VII. SIMULATION RESULTS 
The above shown Fig. 6 and Fig. 7 represent IV characteristics and PV characteristics of Photovoltaic array respectively, at different levels of irradiance. In Fig.7 value of maximum power point increases with increment in irradiance level so it states that output power of Photovoltaic array is directly proportional to irradiance level. Rather than irradiance level all other parameters are as mentioned in Appendix. 
Fig. 8 and Fig. 9 represent IV characteristics and PV characteristics of Photovoltaic array respectively, under partial shading condition without using bypass diode. Comparison of maximum power point of Fig.7 and Fig.9 states that two partial shaded photovoltaic modules decrease total output of Photovoltaic array by 3 times approximately. Rather than irradiance level all other parameters are as mentioned in Appendix.
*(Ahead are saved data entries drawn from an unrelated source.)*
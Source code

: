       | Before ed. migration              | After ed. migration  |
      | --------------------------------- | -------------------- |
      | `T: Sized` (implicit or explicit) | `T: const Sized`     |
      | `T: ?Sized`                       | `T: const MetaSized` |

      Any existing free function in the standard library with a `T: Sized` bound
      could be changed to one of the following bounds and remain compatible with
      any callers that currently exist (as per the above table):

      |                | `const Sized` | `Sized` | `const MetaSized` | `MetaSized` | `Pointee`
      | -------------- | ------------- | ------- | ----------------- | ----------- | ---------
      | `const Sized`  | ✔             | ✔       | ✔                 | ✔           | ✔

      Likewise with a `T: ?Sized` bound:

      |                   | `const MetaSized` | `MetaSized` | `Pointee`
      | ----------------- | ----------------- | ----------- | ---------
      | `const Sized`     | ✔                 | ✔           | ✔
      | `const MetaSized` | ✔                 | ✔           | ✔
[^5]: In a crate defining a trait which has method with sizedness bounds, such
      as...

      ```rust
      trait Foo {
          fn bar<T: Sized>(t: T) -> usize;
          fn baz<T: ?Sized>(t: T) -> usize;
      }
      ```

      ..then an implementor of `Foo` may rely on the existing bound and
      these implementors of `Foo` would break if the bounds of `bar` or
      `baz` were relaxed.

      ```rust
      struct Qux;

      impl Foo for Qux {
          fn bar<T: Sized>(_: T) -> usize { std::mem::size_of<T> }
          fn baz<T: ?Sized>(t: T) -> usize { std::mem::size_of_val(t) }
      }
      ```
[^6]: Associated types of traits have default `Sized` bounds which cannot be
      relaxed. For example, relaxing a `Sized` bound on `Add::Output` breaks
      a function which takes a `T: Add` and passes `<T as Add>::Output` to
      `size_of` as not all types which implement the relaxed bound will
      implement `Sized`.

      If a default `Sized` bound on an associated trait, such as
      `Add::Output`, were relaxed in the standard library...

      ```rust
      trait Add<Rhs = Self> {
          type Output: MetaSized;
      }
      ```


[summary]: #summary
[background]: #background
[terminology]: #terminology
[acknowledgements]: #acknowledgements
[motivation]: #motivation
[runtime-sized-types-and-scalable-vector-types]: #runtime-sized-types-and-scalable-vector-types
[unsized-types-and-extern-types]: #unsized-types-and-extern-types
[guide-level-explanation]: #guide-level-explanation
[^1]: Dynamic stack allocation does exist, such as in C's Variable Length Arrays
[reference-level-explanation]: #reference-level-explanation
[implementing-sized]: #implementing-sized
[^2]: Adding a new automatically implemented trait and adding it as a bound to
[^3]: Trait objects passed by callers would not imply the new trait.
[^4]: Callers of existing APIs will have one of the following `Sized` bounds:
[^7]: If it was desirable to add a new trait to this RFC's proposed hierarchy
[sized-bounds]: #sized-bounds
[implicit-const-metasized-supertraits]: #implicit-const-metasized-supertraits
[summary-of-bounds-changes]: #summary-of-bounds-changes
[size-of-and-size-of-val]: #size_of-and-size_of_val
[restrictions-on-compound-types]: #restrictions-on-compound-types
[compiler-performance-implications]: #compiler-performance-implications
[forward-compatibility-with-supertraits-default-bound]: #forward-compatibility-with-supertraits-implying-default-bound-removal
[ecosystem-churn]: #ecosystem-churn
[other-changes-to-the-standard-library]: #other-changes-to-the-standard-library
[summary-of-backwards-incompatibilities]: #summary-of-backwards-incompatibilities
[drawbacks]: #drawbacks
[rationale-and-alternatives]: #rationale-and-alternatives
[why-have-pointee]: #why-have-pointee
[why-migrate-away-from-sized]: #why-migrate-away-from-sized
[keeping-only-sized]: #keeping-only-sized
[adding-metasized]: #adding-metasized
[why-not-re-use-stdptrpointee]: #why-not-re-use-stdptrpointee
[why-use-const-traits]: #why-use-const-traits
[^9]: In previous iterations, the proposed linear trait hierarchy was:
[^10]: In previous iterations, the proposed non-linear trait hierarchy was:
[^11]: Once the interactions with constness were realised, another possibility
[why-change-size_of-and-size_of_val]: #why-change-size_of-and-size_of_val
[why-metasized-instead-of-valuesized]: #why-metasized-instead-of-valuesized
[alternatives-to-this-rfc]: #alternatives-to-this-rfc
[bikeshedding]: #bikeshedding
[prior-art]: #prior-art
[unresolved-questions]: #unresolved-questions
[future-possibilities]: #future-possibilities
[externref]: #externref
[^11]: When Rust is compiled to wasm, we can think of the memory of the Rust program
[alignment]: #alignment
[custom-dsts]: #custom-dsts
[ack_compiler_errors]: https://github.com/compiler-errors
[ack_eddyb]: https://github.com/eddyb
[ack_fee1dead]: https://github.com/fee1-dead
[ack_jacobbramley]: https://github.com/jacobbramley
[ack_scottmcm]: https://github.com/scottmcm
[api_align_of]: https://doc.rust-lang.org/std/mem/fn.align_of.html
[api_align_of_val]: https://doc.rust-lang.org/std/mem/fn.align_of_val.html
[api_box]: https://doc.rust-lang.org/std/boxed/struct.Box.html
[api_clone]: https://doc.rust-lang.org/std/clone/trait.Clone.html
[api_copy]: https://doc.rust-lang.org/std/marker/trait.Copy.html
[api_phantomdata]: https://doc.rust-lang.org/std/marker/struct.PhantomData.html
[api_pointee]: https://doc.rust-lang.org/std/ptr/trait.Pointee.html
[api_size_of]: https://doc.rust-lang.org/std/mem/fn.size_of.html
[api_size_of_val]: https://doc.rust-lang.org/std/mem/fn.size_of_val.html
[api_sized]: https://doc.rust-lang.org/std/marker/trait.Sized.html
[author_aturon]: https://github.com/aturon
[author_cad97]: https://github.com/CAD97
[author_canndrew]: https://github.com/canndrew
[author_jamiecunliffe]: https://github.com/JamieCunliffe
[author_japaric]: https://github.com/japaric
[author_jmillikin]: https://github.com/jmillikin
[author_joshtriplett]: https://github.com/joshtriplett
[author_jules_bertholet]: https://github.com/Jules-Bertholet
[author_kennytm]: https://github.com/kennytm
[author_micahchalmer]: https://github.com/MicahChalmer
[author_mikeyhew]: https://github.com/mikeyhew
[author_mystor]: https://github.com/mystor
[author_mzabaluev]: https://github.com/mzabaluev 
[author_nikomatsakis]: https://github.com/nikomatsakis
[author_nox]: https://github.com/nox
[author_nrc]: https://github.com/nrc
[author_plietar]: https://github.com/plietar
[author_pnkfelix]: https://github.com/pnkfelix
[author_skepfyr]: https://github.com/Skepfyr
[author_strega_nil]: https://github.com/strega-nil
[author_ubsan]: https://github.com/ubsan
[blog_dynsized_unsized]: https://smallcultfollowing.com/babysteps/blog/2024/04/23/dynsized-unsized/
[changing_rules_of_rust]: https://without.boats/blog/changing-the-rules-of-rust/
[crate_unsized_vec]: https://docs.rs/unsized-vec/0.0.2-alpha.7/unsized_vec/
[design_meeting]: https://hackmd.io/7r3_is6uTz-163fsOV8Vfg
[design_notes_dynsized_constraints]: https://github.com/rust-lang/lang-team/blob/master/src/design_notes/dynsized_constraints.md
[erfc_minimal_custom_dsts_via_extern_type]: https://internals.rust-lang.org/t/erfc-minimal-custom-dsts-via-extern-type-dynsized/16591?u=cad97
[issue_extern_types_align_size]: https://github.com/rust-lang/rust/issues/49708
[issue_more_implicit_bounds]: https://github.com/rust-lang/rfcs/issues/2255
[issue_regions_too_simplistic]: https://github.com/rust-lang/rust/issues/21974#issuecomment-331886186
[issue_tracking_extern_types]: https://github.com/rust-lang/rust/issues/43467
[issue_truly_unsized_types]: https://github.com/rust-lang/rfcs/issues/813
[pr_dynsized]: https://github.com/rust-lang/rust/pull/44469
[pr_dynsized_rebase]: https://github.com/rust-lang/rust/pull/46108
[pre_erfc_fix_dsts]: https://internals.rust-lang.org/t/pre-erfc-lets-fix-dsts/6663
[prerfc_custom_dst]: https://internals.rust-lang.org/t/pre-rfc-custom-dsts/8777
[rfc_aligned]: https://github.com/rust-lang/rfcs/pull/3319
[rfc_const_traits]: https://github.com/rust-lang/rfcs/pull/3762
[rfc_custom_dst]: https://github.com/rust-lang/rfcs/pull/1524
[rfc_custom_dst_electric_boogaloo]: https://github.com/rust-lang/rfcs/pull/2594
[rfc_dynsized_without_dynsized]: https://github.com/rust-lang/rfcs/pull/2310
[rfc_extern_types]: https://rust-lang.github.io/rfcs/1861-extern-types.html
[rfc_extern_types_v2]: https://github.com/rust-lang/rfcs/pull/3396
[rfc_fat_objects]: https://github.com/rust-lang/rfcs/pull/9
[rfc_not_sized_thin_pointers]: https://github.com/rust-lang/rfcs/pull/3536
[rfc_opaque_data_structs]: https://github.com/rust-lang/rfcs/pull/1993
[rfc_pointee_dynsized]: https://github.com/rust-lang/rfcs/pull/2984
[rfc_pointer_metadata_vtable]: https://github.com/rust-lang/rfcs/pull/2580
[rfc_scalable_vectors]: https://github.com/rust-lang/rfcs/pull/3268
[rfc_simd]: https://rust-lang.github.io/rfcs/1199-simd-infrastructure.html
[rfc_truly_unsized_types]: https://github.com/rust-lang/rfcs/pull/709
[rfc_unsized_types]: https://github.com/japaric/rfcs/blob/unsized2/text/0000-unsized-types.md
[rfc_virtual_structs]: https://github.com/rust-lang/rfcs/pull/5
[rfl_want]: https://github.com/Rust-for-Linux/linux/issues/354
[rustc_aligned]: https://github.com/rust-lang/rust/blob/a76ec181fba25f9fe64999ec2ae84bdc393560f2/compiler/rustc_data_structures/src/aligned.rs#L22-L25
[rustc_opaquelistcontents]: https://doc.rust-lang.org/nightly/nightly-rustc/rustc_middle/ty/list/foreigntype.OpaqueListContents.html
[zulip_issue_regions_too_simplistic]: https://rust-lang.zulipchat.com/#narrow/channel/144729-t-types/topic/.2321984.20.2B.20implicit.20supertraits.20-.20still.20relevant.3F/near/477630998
This condition is checked by using Bypass diode and results are as follow in Fig. 10 and Fig. 11. 
Fig.10 and Fig.11 represent IV characteristics and PV characteristics of Photovoltaic array respectively, under partial shading condition by using bypass diode. Comparison of maximum power point of Fig. 9 and Fig. 11 states that the effect of partial shading condition can be decreased sufficiently with the help of Bypass diode. Rather than irradiance level all other parameters are as mentioned in Appendix. 
Fig.12 and Fig.13 represent IV characteristics and PV characteristics of Photovoltaic array respectively, at different levels of temperature. In Fig.13 value of maximum power point decreases by increment in Temperature level so it states that output power of Photovoltaic array is inversely proportional to temperature level. Rather than temperature level all other parameters are as mentioned in Appendix. 
Fig. 14 and Fig. 15 represent IV characteristics and PV characteristics of Photovoltaic array respectively, at different values of series resistance. In Fig. 15 value of maximum power point decreases sufficiently with small increment in value of series resistance so it states that output power of Photovoltaic array can be increased by decreasing value of series resistance. Rather than series resistance all other parameters are as mentioned in Appendix. 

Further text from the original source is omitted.